Exercise
Repeat the entire listing below exactly.

Material provided
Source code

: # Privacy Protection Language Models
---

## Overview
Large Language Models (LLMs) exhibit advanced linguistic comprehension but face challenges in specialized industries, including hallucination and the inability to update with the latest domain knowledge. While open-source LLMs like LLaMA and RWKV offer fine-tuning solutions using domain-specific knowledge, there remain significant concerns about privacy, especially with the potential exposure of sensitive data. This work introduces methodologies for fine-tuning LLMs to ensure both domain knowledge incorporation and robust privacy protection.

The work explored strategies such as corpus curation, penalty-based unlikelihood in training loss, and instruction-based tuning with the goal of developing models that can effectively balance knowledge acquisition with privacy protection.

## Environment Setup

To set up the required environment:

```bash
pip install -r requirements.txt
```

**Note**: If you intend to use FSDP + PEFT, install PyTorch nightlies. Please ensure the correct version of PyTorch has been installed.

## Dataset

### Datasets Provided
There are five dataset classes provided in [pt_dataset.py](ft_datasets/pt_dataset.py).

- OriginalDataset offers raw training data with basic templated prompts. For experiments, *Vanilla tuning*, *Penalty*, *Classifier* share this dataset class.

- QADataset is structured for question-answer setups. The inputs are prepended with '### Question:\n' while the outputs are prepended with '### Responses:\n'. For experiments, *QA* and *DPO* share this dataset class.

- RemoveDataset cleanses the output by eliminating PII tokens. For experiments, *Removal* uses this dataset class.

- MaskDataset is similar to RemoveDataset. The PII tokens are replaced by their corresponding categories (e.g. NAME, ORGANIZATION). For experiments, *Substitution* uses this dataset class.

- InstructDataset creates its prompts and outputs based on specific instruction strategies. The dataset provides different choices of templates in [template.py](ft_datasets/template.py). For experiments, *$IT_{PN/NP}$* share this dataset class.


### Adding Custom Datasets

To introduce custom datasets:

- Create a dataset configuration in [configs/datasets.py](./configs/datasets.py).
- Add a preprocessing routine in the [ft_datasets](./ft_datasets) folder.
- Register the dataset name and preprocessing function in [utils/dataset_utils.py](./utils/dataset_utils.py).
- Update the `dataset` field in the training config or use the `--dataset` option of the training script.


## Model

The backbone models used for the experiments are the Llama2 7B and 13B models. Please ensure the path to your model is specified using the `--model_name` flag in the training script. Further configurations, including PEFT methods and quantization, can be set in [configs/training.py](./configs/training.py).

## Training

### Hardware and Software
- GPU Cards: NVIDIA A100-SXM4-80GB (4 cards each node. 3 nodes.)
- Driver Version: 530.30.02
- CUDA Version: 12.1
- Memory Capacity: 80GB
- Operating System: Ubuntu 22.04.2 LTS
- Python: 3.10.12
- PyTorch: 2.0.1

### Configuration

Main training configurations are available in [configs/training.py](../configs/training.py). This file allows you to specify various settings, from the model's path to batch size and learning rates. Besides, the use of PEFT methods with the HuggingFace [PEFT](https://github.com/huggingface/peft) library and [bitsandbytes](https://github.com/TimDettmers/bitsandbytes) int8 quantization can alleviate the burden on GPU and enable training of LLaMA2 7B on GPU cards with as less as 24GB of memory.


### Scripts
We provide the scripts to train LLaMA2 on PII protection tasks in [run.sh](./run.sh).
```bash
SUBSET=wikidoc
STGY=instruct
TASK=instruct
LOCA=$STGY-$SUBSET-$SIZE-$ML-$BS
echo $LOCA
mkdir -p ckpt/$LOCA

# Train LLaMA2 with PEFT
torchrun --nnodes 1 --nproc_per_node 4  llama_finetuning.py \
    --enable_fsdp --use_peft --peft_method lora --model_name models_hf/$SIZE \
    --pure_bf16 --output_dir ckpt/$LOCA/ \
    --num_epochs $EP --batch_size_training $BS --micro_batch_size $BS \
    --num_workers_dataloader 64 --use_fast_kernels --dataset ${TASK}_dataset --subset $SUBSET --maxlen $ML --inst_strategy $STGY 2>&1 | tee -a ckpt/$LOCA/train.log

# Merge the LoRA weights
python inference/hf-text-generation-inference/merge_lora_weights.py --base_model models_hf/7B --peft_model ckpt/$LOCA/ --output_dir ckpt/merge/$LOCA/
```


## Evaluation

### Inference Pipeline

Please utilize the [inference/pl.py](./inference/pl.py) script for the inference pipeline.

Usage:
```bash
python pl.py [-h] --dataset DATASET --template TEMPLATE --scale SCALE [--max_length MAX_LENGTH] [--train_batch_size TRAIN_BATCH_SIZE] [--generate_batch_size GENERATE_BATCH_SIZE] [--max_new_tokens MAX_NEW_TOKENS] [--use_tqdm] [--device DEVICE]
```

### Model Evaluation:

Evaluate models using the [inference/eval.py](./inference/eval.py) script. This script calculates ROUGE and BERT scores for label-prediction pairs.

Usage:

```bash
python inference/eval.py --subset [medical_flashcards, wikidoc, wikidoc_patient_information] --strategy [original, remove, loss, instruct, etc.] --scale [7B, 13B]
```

Your solution
Source code

: # Privacy Protection Language Models
---

## Overview
Large Language Models (LLMs) exhibit advanced linguistic comprehension but face challenges in specialized industries, including hallucination and the inability to update with the latest domain knowledge. While open-source LLMs like LLaMA and RWKV offer fine-tuning solutions using domain-specific knowledge, there remain significant concerns about privacy, especially with the potential exposure of sensitive data. This work introduces methodologies for fine-tuning LLMs to ensure both domain knowledge incorporation and robust privacy protection.

The work explored strategies such as corpus curation, penalty-based unlikelihood in training loss, and instruction-based tuning with the goal of developing models that can effectively balance knowledge acquisition with privacy protection.

## Environment Setup

To set up the required environment:

```bash
pip install -r requirements.txt
```

**Note**: If you intend to use FSDP + PEFT, install PyTorch nightlies. Please ensure the correct version of PyTorch has been installed.

## Dataset

### Datasets Provided
There are five dataset classes provided in [pt_dataset.py](ft_datasets/pt_dataset.py).

- OriginalDataset offers raw training data with basic templated prompts. For experiments, *Vanilla tuning*, *Penalty*, *Classifier* share this dataset class.

- QADataset is structured for question-answer setups. The inputs are prepended with '### Question:\n' while the outputs are prepended with '### Responses:\n'. For experiments, *QA* and *DPO* share this dataset class.

- RemoveDataset cleanses the output by eliminating PII tokens. For experiments, *Removal* uses this dataset class.

- MaskDataset is similar to RemoveDataset. The PII tokens are replaced by their corresponding categories (e.g. NAME, ORGANIZATION). For experiments, *Substitution* uses this dataset class.

- InstructDataset creates its prompts and outputs based on specific instruction strategies. The dataset provides different choices of templates in [template.py](ft_datasets/template.py). For experiments, *$IT_{PN/NP}$* share this dataset class.


### Adding Custom Datasets

To introduce custom datasets:

- Create a dataset configuration in [configs/datasets.py](./configs/datasets.py).
- Add a preprocessing routine in the [ft_datasets](./ft_datasets) folder.
- Register the dataset name and preprocessing function in [utils/dataset_utils.py](./utils/dataset_utils.py).
- Update the `dataset` field in the training config or use the `--dataset` option of the training script.


## Model

The backbone models used for the experiments are the Llama2 7B and 13B models. Please ensure the path to your model is specified using the `--model_name` flag in the training script. Further configurations, including PEFT methods and quantization, can be set in [configs/training.py](./configs/training.py).

## Training

### Hardware and Software
- GPU Cards: NVIDIA A100-SXM4-80GB (4 cards each node. 3 nodes.)
- Driver Version: 530.30.02
- CUDA Version: 12.1
- Memory Capacity: 80GB
- Operating System: Ubuntu 22.04.2 LTS
- Python: 3.10.12
- PyTorch: 2.0.1

### Configuration

Main training configurations are available in [configs/training.py](../configs/training.py). This file allows you to specify various settings, from the model's path to batch size and learning rates. Besides, the use of PEFT methods with the HuggingFace [PEFT](https://github.com/huggingface/peft) library and [bitsandbytes](https://github.com/TimDettmers/bitsandbytes) int8 quantization can alleviate the burden on GPU and enable training of LLaMA2 7B on GPU cards with as less as 24GB of memory.


### Scripts
We provide the scripts to train LLaMA2 on PII protection tasks in [run.sh](./run.sh).
```bash
SUBSET=wikidoc
STGY=instruct
TASK=instruct
LOCA=$STGY-$SUBSET-$SIZE-$ML-$BS
echo $LOCA
mkdir -p ckpt/$LOCA

# Train LLaMA2 with PEFT
torchrun --nnodes 1 --nproc_per_node 4  llama_finetuning.py \
    --enable_fsdp --use_peft --peft_method lora --model_name models_hf/$SIZE \
    --pure_bf16 --output_dir ckpt/$LOCA/ \
    --num_epochs $EP --batch_size_training $BS --micro_batch_size $BS \
    --num_workers_dataloader 64 --use_fast_kernels --dataset ${TASK}_dataset --subset $SUBSET --maxlen $ML --inst_strategy $STGY 2>&1 | tee -a ckpt/$LOCA/train.log

# Merge the LoRA weights
python inference/hf-text-generation-inference/merge_lora_weights.py --base_model models_hf/7B --peft_model ckpt/$LOCA/ --output_dir ckpt/merge/$LOCA/
```


## Evaluation

### Inference Pipeline

Please utilize the [inference/pl.py](./inference/pl.py) script for the inference pipeline.

Usage:
```bash
python pl.py [-h] --dataset DATASET --template TEMPLATE --scale SCALE [--max_length MAX_LENGTH] [--train_batch_size TRAIN_BATCH_SIZE] [--generate_batch_size GENERATE_BATCH_SIZE] [--max_new_tokens MAX_NEW_TOKENS] [--use_tqdm] [--device DEVICE]
```

### Model Evaluation:

Evaluate models using the [inference/eval.py](./inference/eval.py) script. This script calculates ROUGE and BERT scores for label-prediction pairs.

Usage:

```bash
python inference/eval.py --subset [medical_flashcards, wikidoc, wikidoc_patient_information] --strategy [original, remove, loss, instruct, etc.] --scale [7B, 13B]
```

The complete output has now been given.